Oleh Syamsuddin Haris
Profesor Riset LIPI
TAK ada angin tak ada
hujan, Partai Amanat Nasional tiba-tiba menyatakan resmi bergabung ke
pemerintahan Presiden Joko Widodo-Jusuf Kalla. Ada apa? Bagaimana masa depan
Koalisi Merah Putih setelah PAN pindah ke pangkuan Koalisi Indonesia Hebat?
Pernyataan
Ketua Umum PAN Zulkifli Hasan di Istana Negara tersebut cukup mengejutkan.

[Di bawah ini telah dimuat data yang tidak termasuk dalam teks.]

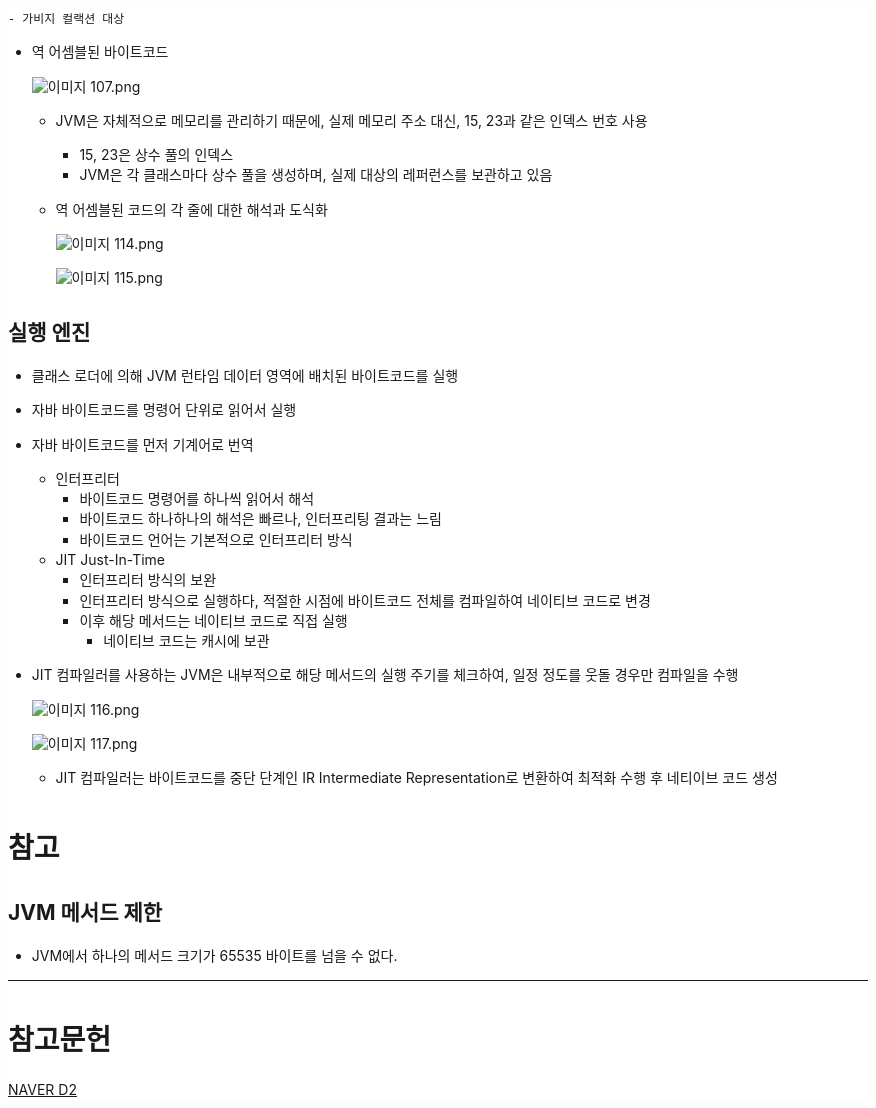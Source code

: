     - 가비지 컬랙션 대상
- 역 어셈블된 바이트코드
    
    ![이미지 107.png](%5BJAVA%5D%20JVM%20Java%20Virtual%20Machine%20f50f6fbd70964ed6b5e8b9719530a783/%EC%9D%B4%EB%AF%B8%EC%A7%80_107.png)
    
    - JVM은 자체적으로 메모리를 관리하기 때문에, 실제 메모리 주소 대신, 15, 23과 같은 인덱스 번호 사용
        - 15, 23은 상수 풀의 인덱스
        - JVM은 각 클래스마다 상수 풀을 생성하며, 실제 대상의 레퍼런스를 보관하고 있음
    - 역 어셈블된 코드의 각 줄에 대한 해석과 도식화
        
        ![이미지 114.png](%5BJAVA%5D%20JVM%20Java%20Virtual%20Machine%20f50f6fbd70964ed6b5e8b9719530a783/%EC%9D%B4%EB%AF%B8%EC%A7%80_114.png)
        
        ![이미지 115.png](%5BJAVA%5D%20JVM%20Java%20Virtual%20Machine%20f50f6fbd70964ed6b5e8b9719530a783/%EC%9D%B4%EB%AF%B8%EC%A7%80_115.png)
        

## 실행 엔진

- 클래스 로더에 의해 JVM 런타임 데이터 영역에 배치된 바이트코드를 실행
- 자바 바이트코드를 명령어 단위로 읽어서 실행
- 자바 바이트코드를 먼저 기계어로 번역
    - 인터프리터
        - 바이트코드 명령어를 하나씩 읽어서 해석
        - 바이트코드 하나하나의 해석은 빠르나, 인터프리팅 결과는 느림
        - 바이트코드 언어는 기본적으로 인터프리터 방식
    - JIT Just-In-Time
        - 인터프리터 방식의 보완
        - 인터프리터 방식으로 실행하다, 적절한 시점에 바이트코드 전체를 컴파일하여 네이티브 코드로 변경
        - 이후 해당 메서드는 네이티브 코드로 직접 실행
            - 네이티브 코드는 캐시에 보관
- JIT 컴파일러를 사용하는 JVM은 내부적으로 해당 메서드의 실행 주기를 체크하여, 일정 정도를 웃돌 경우만 컴파일을 수행
    
    ![이미지 116.png](%5BJAVA%5D%20JVM%20Java%20Virtual%20Machine%20f50f6fbd70964ed6b5e8b9719530a783/%EC%9D%B4%EB%AF%B8%EC%A7%80_116.png)
    
    ![이미지 117.png](%5BJAVA%5D%20JVM%20Java%20Virtual%20Machine%20f50f6fbd70964ed6b5e8b9719530a783/%EC%9D%B4%EB%AF%B8%EC%A7%80_117.png)
    
    - JIT 컴파일러는 바이트코드를 중단 단계인 IR Intermediate Representation로 변환하여 최적화 수행 후 네티이브 코드 생성

# 참고

## JVM 메서드 제한

- JVM에서 하나의 메서드 크기가 65535 바이트를 넘을 수 없다.

---

# 참고문헌

[NAVER D2](https://d2.naver.com/helloworld/1230)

Sebab, PAN selama ini dikenal sebagai parpol yang jadi basis politik Koalisi
Merah Putih (KMP), koalisi politik yang semula dibentuk untuk mengusung Prabowo
Subianto-Hatta Rajasa dalam Pemilu Presiden 2014. Seusai Kongres IV PAN di
Bali, yang dihadiri segenap elite politik KMP, Zulkifli yang menggantikan Hatta
Rajasa masih mengatakan PAN tetap akan berada di luar pemerintahan bersama-sama
dengan KMP.
Perombakan
kabinet jilid II?
Tanda-tanda
perubahan sikap politik PAN sudah tampak menjelang Rapat Kerja Nasional
(Rakernas) PAN, 6-7 Mei 2015. Sebelum rakernas Zulkifli telah menyatakan untuk
mendukung pemerintah meskipun masih berada di lingkungan KMP. Karena itu,
rakernas yang turut dihadiri oleh Presiden Jokowi dan Ketua Umum PDI Perjuangan
(PDI-P) Megawati tersebut akhirnya jadi momentum politik bagi PAN di bawah
kepemimpinan Zulkifli untuk meninggalkan KMP dan bergabung ke Koalisi Indonesia
Hebat (KIH), koalisi longgar pendukung Jokowi-JK.
Momentum lain
yang mengindikasikan perubahan sikap politik PAN adalah kehadiran Zulkifli
dalam Kongres PDI-P, yang juga berlangsung di Bali setelah Rakernas IV PAN,
pada pekan kedua April 2015. Indikasi berikutnya yang kurang dicermati oleh
banyak kalangan adalah fakta bahwa Zulkifli sendiri sebenarnya jarang hadir
dalam rapat-rapat petinggi KMP seperti para ketua umum parpol anggota koalisi
lain.
Lalu, apa yang
diperoleh PAN dengan bergabung ke pemerintah? Seperti dijelaskan secara formal
oleh Zulkifli, PAN ingin membantu pemerintah karena turut prihatin dengan
kondisi perekonomian nasional yang melambat beberapa bulan terakhir. Dalam
bahasa Zulkifli, PAN bergabung untuk ”menyukseskan program-program pemerintah”.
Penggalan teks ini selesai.